I was a victim of an emotionally abusive relationship.

The reality hit me like a freight train. Saying the words over in my head, repeating them to a select few close friends, it felt like the weight of a confession lifted. Unknown to me, I’d carried the burden for the years since, albeit something I rarely, if ever, thought about. Telling people, openly, was cathartic. It was a relief. Yet my face still burned pink.

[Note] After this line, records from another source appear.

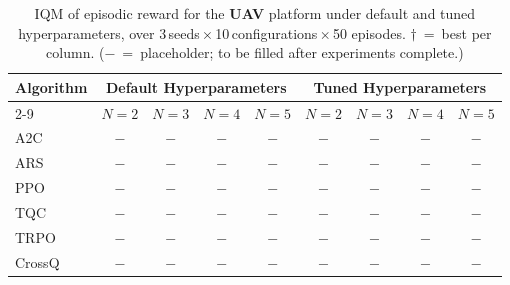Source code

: \documentclass{article}
\begin{document}
\begin{table}[tbp]
\centering
\footnotesize
\caption{\small IQM of episodic reward for the \textbf{UAV} platform under default and tuned hyperparameters, over 3\,seeds\,$\times$\,10\,configurations\,$\times$\,50 episodes. $\dagger$~=~best per column. ($-$~=~placeholder; to be filled after experiments complete.)}
\label{tab:uav_main}
\begin{tabular}{l|cccc|cccc}
    \toprule
    \multirow{2}{*}{\textbf{Algorithm}}
        & \multicolumn{4}{c|}{\textbf{Default Hyperparameters}}
        & \multicolumn{4}{c}{\textbf{Tuned Hyperparameters}} \\
    \cmidrule(lr){2-9}
           & $N=2$ & $N=3$ & $N=4$ & $N=5$
           & $N=2$ & $N=3$ & $N=4$ & $N=5$ \\
    \midrule
    A2C    & $-$ & $-$ & $-$ & $-$ & $-$ & $-$ & $-$ & $-$ \\
    ARS    & $-$ & $-$ & $-$ & $-$ & $-$ & $-$ & $-$ & $-$ \\
    PPO    & $-$ & $-$ & $-$ & $-$ & $-$ & $-$ & $-$ & $-$ \\
    TQC    & $-$ & $-$ & $-$ & $-$ & $-$ & $-$ & $-$ & $-$ \\
    TRPO   & $-$ & $-$ & $-$ & $-$ & $-$ & $-$ & $-$ & $-$ \\
    CrossQ & $-$ & $-$ & $-$ & $-$ & $-$ & $-$ & $-$ & $-$ \\
    \bottomrule
\end{tabular}
\vspace{-6pt}
\end{table}
\end{document}
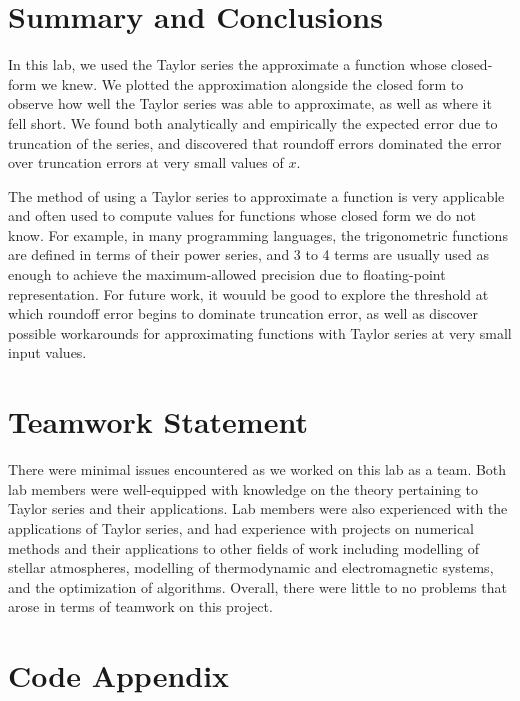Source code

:\documentclass[11pt]{article}
\begin{document}
\section{Summary and Conclusions}

In this lab, we used the Taylor series the approximate a function whose closed-form we knew. We plotted the approximation alongside the closed form to observe how well the Taylor series was able to approximate, as well as where it fell short. We found both analytically and empirically the expected error due to truncation of the series, and discovered that roundoff errors dominated the error over truncation errors at very small values of $x$.

The method of using a Taylor series to approximate a function is very applicable and often used to compute values for functions whose closed form we do not know. For example, in many programming languages, the trigonometric functions are defined in terms of their power series, and 3 to 4 terms are usually used as enough to achieve the maximum-allowed precision due to floating-point representation. For future work, it wouuld be good to explore the threshold at which roundoff error begins to dominate truncation error, as well as discover possible workarounds for approximating functions with Taylor series at very small input values.

\section*{Teamwork Statement}
There were minimal issues encountered as we worked on this lab as a team.
Both lab members were well-equipped with knowledge on the theory pertaining to Taylor series and their applications.
Lab members were also experienced with the applications of Taylor series, and had experience with projects on numerical methods and their applications to other fields of work including modelling of stellar atmospheres, modelling of thermodynamic and electromagnetic systems, and the optimization of algorithms.
Overall, there were little to no problems that arose in terms of teamwork on this project.

\clearpage
\section*{Code Appendix}




\end{document}
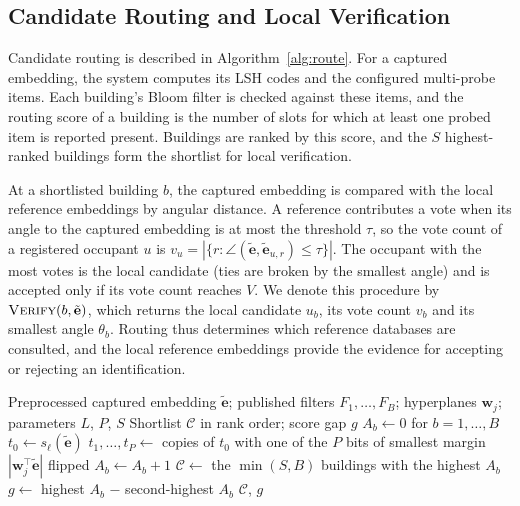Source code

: \documentclass[pdflatex,sn-mathphys-num]{sn-jnl}%
\theoremstyle{thmstyleone}%
\theoremstyle{thmstyletwo}%
\theoremstyle{thmstylethree}%
\begin{document}
\subsection{Candidate Routing and Local Verification}
\label{subsec:routing_verification}

Candidate routing is described in Algorithm~\ref{alg:route}. For a captured embedding, the system computes its LSH codes and the configured multi-probe items. Each building's Bloom filter is checked against these items, and the routing score of a building is the number of slots for which at least one probed item is reported present. Buildings are ranked by this score, and the $S$ highest-ranked buildings form the shortlist for local verification.

At a shortlisted building $b$, the captured embedding is compared with the local reference embeddings by angular distance. A reference contributes a vote when its angle to the captured embedding is at most the threshold $\tau$, so the vote count of a registered occupant $u$ is $v_u=|\{r:\angle(\tilde{\mathbf{e}},\tilde{\mathbf{e}}_{u,r})\leq\tau\}|$. The occupant with the most votes is the local candidate (ties are broken by the smallest angle) and is accepted only if its vote count reaches $V$. We denote this procedure by $\textsc{Verify}(b,\tilde{\mathbf{e}})$, which returns the local candidate $u_b$, its vote count $v_b$ and its smallest angle $\theta_b$. Routing thus determines which reference databases are consulted, and the local reference embeddings provide the evidence for accepting or rejecting an identification.

\begin{algorithm}[!t]
\footnotesize
\caption{Candidate routing (\textsc{Route})}
\label{alg:route}
\begin{algorithmic}[1]
\Require Preprocessed captured embedding $\tilde{\mathbf{e}}$; published filters $F_1,\dots,F_B$; hyperplanes $\mathbf{w}_j$; parameters $L$, $P$, $S$
\Ensure Shortlist $\mathcal{C}$ in rank order; score gap $g$
\State $A_b\gets0$ for $b=1,\dots,B$ 
  \State $t_0\gets s_\ell(\tilde{\mathbf{e}})$ 
  \State $t_1,\dots,t_P\gets$ copies of $t_0$ with one of the $P$ bits of smallest margin $|\mathbf{w}_j^\top\tilde{\mathbf{e}}|$ flipped 
      \State $A_b\gets A_b+1$ 
    \EndIf
  \EndFor
\EndFor
\State $\mathcal{C}\gets$ the $\min(S,B)$ buildings with the highest $A_b$ 
\State $g\gets$ highest $A_b$ $-$ second-highest $A_b$ 
\State \Return $\mathcal{C}$, $g$
\end{algorithmic}
\end{algorithm}
\end{document}
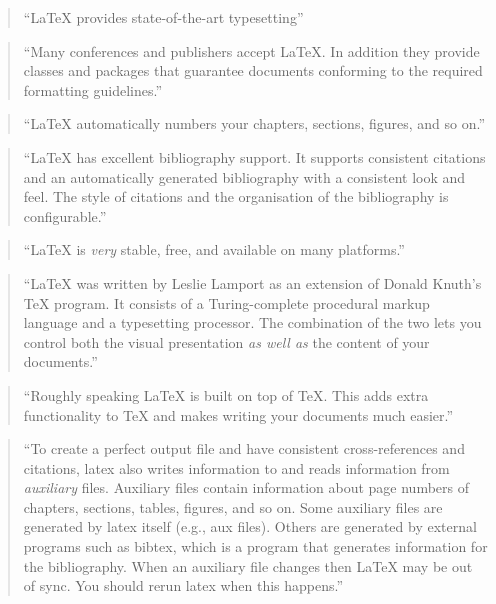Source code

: \documentclass[]{tufte-book}
\begin{document}
\begin{quote}
``LaTeX provides state-of-the-art typesetting'' \citep{van2012latex}
\end{quote}

\begin{quote}
``Many conferences and publishers accept LaTeX. In addition they provide
classes and packages that guarantee documents conforming to the required
formatting guidelines.'' \citep{van2012latex}
\end{quote}

\begin{quote}
``LaTeX automatically numbers your chapters, sections, figures, and so on.''
\citep{van2012latex}
\end{quote}

\begin{quote}
``LaTeX has excellent bibliography support. It supports consistent citations
and an automatically generated bibliography with a consistent look and
feel. The style of citations and the organisation of the bibliography
is configurable.'' \citep{van2012latex}
\end{quote}

\begin{quote}
``LaTeX is \emph{very} stable, free, and available on many platforms.''
\citep{van2012latex}
\end{quote}

\begin{quote}
``LaTeX was written by Leslie Lamport as an extension of Donald Knuth's
TeX program. It consists of a Turing-complete procedural markup language
and a typesetting processor. The combination of the two lets you control
both the visual presentation \emph{as well as} the content of your documents.''
\citep{van2012latex}
\end{quote}

\begin{quote}
``Roughly speaking LaTeX is built on top of TeX. This adds extra functionality
to TeX and makes writing your documents much easier.'' \citep{van2012latex}
\end{quote}

\begin{quote}
``To create a perfect output file and have consistent cross-references
and citations, latex also writes information to and reads information from
\emph{auxiliary} files. Auxiliary files contain information about page numbers of
chapters, sections, tables, figures, and so on. Some auxiliary files are
generated by latex itself (e.g., aux files). Others are generated by
external programs such as bibtex, which is a program that generates information
for the bibliography. When an auxiliary file changes then LaTeX may be out
of sync. You should rerun latex when this happens.'' \citep{van2012latex}
\end{quote}
\end{document}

I am told, frequently, that Kilgrave is desirable, in both personality and appearance. It’s offensive, troubling and disheartening. I cannot separate the fictional character from my real life experience, as it’s simply too close. This isn’t a case of a passing resemblance. It’s a visceral reminder of a human being who ruled my existence for three entire years of my young life. A man who shouted at me publicly and privately, refused to let me attend social events wearing certain clothes, berated me for every decision and then became furious when later, I was unable to make my own decisions anymore. A man who I have no connection to anymore, but has finally, been reflected in the media I consume.

My lack of feeling towards the man from my past remains entirely -- I truly feel nothing for his existence. However, now I see my experience with new eyes. With explanation provided by a roster of fictional characters on a thirteen-episode superhero crime drama.

So tell me, that our superheroes don’t need flaws.

Tell me they shouldn’t reflect our characteristics, our lives, our feelings, and our experiences...

But Jessica Jones explained to me the relationship I could never make sense of.